Stored items from a collection
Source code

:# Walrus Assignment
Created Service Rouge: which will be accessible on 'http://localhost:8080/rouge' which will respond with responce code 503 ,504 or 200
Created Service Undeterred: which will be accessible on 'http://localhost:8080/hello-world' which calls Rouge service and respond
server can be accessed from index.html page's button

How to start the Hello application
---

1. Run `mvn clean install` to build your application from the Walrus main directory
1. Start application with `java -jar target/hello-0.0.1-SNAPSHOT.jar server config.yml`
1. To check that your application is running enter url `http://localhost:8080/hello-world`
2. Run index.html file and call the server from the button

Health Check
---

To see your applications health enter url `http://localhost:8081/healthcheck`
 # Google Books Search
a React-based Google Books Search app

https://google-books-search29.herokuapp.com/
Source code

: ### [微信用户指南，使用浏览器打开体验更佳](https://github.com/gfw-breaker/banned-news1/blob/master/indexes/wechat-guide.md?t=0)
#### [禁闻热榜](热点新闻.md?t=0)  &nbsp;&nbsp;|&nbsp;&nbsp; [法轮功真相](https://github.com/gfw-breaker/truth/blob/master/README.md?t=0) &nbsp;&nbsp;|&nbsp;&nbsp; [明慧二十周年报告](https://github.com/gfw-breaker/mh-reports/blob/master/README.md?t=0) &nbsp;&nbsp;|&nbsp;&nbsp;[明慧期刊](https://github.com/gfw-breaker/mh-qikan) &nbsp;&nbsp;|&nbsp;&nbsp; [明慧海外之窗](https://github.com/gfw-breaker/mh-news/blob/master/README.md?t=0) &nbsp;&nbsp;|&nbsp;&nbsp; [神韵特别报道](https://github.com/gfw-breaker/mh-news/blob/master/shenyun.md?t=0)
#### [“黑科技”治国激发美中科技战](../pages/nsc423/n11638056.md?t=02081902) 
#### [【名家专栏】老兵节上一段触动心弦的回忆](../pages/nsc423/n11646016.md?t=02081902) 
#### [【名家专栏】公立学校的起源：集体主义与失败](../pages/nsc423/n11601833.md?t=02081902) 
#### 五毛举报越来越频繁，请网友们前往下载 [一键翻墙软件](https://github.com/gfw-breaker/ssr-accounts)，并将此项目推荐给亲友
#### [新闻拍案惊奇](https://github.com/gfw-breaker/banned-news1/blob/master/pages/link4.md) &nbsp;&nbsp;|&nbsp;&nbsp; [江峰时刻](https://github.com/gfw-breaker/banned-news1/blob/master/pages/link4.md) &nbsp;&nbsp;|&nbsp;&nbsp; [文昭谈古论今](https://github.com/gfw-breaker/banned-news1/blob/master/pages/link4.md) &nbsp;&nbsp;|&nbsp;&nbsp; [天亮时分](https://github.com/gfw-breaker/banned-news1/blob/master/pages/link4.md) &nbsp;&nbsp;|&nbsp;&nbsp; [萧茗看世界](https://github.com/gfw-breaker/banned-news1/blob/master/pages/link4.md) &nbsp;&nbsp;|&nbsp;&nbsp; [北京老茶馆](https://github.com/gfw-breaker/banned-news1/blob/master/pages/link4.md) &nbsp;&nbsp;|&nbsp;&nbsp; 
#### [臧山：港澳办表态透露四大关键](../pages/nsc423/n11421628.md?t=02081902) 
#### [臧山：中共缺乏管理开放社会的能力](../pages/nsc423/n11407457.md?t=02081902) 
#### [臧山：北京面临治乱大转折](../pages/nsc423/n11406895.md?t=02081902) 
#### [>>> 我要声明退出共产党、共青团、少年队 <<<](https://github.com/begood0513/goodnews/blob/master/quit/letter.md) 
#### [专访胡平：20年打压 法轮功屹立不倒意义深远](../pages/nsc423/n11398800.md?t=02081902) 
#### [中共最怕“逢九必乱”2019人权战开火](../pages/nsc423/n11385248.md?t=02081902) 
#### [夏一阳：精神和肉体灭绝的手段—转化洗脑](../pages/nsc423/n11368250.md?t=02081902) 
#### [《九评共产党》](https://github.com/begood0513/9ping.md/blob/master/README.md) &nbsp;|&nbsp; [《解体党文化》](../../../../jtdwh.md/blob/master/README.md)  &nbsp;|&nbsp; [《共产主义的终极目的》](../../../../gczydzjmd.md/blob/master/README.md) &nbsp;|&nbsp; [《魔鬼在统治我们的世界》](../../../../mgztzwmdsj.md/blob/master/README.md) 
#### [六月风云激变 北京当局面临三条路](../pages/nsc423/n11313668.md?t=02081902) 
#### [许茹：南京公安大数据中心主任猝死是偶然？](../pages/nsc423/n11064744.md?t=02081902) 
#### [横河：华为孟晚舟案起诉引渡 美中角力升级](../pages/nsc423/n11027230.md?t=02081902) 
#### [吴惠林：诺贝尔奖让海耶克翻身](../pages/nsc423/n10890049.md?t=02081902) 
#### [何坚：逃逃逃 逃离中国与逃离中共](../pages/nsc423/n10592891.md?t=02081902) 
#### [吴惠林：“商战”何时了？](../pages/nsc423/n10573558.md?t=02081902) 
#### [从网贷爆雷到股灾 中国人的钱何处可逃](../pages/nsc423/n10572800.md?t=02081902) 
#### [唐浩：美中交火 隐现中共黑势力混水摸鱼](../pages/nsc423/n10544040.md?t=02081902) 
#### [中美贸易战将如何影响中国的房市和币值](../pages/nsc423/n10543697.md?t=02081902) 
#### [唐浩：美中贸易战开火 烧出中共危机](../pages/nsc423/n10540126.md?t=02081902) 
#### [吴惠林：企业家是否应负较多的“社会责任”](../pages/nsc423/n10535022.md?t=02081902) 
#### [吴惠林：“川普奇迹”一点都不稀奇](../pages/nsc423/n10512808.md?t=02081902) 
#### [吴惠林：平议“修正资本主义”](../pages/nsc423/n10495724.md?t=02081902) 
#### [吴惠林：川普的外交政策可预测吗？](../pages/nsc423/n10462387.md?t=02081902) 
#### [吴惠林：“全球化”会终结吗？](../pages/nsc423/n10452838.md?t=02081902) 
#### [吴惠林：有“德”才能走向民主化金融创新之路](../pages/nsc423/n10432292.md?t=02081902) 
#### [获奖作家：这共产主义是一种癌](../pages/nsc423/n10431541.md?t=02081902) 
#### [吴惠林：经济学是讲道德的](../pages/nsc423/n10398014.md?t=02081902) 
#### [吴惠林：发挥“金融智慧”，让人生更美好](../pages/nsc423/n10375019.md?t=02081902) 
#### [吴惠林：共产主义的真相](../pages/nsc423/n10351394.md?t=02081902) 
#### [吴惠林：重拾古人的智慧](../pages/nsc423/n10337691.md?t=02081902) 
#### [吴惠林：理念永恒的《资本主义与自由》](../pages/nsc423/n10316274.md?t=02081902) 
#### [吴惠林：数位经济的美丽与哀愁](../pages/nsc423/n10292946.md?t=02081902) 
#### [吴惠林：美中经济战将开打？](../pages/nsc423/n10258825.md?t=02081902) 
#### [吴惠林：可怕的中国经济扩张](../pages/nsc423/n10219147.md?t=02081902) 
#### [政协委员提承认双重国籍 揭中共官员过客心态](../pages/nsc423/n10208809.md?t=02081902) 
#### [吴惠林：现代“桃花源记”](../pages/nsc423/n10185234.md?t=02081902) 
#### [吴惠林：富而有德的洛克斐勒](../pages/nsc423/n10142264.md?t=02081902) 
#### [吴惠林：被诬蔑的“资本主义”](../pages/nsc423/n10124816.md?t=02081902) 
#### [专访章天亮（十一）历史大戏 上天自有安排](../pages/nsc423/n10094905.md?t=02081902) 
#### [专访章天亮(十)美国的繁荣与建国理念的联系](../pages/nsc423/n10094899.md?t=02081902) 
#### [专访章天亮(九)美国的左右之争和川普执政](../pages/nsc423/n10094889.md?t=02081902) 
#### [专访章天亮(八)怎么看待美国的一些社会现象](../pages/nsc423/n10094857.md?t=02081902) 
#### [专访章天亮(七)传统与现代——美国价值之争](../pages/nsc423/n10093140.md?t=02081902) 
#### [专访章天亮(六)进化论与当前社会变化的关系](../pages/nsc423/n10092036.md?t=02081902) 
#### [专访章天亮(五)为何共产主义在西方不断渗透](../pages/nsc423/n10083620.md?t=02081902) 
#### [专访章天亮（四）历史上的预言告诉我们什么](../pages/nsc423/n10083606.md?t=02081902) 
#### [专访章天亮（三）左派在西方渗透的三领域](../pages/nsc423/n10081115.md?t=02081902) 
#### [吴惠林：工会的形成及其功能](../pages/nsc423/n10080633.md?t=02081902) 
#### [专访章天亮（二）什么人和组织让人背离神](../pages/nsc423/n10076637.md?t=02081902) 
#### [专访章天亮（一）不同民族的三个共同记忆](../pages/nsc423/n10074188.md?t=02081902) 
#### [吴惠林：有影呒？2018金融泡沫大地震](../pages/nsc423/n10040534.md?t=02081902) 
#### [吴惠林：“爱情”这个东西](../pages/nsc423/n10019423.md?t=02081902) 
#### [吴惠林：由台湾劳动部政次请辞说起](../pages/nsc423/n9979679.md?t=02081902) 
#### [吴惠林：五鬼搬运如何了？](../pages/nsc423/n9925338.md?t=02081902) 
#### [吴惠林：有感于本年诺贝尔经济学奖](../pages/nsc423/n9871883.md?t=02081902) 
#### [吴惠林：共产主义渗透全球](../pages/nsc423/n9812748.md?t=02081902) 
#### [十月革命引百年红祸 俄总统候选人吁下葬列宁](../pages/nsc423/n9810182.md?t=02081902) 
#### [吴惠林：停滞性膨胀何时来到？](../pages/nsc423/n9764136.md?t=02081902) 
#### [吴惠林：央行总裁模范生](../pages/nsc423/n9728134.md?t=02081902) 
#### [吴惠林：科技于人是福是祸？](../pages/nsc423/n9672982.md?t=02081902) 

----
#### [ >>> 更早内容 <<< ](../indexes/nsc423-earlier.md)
---
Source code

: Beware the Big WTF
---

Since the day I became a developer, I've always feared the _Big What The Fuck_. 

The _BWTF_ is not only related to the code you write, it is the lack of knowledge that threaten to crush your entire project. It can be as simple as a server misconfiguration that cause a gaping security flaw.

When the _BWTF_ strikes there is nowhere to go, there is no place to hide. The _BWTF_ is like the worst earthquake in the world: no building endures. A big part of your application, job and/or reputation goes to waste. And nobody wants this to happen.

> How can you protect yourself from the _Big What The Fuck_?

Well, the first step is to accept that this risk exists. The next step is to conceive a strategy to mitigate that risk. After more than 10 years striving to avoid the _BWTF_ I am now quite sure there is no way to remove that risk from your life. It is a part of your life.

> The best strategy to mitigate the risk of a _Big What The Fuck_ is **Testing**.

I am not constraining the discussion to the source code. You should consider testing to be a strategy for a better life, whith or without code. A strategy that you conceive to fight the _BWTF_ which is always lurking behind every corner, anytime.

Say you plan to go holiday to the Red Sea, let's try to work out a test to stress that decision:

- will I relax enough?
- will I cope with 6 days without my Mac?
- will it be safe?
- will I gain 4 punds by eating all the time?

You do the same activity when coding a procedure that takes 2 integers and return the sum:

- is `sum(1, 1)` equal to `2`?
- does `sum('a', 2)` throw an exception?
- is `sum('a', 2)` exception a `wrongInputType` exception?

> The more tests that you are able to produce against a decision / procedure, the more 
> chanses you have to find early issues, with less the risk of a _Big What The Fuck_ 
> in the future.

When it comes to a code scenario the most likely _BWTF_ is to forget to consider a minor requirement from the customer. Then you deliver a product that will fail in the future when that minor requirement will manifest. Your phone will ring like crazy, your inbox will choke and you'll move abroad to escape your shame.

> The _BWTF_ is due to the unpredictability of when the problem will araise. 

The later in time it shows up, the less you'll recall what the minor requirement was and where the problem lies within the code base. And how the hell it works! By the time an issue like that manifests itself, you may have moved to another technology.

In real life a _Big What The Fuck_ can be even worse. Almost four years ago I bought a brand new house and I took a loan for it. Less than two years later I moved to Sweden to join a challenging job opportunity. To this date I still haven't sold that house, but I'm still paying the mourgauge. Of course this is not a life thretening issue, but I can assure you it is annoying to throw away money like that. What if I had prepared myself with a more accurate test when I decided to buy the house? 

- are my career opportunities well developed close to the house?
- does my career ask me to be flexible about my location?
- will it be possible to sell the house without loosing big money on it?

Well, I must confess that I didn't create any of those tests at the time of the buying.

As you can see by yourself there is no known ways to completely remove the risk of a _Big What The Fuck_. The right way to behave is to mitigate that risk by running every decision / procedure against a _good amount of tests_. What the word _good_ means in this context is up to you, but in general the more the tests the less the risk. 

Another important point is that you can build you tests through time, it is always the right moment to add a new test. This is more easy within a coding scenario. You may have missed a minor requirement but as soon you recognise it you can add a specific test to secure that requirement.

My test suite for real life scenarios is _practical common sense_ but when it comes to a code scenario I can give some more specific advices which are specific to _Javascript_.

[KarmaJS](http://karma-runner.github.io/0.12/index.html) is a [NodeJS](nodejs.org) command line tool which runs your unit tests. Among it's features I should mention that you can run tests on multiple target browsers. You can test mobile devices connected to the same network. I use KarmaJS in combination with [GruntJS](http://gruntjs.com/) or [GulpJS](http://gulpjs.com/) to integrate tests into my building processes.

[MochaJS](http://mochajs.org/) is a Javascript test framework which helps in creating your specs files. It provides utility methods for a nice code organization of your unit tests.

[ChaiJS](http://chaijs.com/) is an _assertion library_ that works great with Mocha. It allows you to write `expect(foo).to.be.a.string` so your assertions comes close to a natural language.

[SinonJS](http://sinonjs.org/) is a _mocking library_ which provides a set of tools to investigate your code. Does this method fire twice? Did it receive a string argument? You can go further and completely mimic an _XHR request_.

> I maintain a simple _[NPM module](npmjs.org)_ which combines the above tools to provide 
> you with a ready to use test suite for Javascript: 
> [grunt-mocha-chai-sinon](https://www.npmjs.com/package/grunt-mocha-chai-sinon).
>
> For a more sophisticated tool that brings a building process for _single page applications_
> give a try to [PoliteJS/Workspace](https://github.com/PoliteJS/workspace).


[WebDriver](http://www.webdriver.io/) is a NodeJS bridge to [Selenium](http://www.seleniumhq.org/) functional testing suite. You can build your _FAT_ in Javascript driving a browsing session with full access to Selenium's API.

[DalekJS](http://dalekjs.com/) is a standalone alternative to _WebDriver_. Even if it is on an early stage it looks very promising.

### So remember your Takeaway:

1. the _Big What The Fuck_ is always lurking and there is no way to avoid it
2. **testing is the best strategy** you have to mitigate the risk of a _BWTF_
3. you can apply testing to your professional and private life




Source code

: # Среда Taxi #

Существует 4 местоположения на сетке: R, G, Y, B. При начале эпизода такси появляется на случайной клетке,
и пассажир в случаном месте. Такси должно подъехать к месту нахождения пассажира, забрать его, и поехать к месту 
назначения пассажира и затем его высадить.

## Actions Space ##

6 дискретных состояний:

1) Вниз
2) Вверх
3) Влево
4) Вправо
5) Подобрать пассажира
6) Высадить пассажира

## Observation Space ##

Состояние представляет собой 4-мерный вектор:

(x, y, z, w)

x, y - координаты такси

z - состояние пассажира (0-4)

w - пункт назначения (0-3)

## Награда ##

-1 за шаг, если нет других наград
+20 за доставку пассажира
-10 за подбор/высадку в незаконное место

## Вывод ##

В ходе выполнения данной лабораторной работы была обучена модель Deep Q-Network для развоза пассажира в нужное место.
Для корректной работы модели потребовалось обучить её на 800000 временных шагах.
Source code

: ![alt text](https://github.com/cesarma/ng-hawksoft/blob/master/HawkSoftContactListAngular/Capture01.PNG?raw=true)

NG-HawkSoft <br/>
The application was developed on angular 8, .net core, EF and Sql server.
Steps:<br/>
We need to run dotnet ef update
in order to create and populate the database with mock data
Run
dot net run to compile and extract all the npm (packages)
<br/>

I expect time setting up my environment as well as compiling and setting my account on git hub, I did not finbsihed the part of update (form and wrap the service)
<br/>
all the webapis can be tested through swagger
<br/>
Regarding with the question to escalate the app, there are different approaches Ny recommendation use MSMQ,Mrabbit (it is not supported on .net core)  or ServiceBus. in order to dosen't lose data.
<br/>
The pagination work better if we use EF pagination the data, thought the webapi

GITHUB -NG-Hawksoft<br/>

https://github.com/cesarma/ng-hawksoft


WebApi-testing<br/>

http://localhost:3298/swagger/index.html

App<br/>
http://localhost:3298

(Task statement): Taking the entries above, restate exactly those lines that fall between the line with "1. Start application" and the line with "a React-based Google Books Search app", keeping both of those lines too.

(Answer to the exercise):
1. Start application with `java -jar target/hello-0.0.1-SNAPSHOT.jar server config.yml`
1. To check that your application is running enter url `http://localhost:8080/hello-world`
2. Run index.html file and call the server from the button

Health Check
---

To see your applications health enter url `http://localhost:8081/healthcheck`
 # Google Books Search
a React-based Google Books Search app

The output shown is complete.